Aim of the task: Among the lines below, list those containing the string "values".

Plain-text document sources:

-------------------------

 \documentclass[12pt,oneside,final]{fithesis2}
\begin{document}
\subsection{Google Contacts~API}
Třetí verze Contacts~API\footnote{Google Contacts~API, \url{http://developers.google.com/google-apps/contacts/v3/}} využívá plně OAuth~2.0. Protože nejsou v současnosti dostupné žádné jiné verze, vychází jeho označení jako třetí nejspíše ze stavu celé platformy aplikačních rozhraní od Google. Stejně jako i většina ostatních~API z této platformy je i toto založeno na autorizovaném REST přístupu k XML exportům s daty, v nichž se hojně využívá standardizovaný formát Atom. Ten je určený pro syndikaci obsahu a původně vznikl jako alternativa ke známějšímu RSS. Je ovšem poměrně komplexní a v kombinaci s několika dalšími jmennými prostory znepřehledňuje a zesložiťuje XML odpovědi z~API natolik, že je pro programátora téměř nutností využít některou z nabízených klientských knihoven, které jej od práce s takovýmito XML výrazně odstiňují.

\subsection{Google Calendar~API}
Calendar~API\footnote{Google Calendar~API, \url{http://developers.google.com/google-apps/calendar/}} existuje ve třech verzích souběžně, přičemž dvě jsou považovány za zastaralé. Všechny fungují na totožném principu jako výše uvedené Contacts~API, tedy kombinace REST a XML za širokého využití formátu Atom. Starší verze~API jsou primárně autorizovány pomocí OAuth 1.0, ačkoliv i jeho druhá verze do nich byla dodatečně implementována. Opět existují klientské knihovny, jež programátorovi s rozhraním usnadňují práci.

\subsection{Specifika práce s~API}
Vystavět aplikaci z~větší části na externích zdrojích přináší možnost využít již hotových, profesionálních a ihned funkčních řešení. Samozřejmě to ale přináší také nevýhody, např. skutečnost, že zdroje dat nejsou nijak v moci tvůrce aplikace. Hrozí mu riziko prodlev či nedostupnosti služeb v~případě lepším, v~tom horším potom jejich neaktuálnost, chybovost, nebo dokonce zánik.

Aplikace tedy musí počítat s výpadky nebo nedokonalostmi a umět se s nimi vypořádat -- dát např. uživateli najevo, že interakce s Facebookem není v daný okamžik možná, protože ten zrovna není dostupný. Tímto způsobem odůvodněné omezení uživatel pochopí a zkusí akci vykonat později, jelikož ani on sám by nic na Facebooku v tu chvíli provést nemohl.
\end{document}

-------------------------

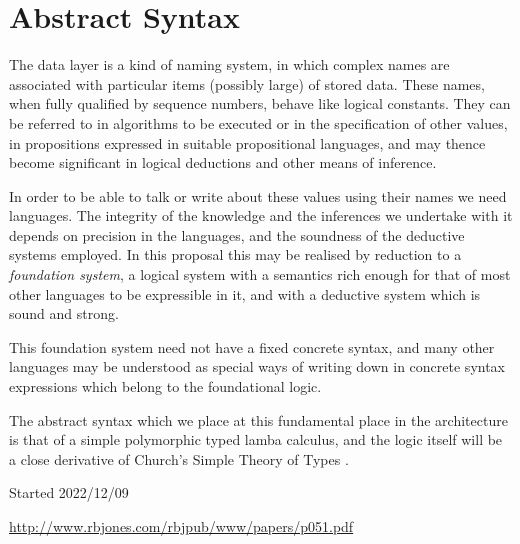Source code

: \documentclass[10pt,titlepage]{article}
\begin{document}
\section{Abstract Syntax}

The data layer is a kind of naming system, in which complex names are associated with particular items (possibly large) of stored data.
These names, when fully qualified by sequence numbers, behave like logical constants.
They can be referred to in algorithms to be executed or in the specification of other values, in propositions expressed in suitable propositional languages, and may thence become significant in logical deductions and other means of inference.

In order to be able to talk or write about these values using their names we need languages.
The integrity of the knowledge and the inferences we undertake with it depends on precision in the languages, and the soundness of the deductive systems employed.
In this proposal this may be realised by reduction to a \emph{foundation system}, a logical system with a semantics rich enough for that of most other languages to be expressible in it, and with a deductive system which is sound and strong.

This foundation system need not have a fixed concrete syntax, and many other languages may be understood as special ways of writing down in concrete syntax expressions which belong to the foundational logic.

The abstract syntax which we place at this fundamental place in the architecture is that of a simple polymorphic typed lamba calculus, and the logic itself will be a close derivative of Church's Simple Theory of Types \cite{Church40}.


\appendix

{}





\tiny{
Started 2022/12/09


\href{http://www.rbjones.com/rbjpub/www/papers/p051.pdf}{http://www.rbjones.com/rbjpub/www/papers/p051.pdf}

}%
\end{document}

-------------------------

Reply:
They can be referred to in algorithms to be executed or in the specification of other values, in propositions expressed in suitable propositional languages, and may thence become significant in logical deductions and other means of inference.
In order to be able to talk or write about these values using their names we need languages.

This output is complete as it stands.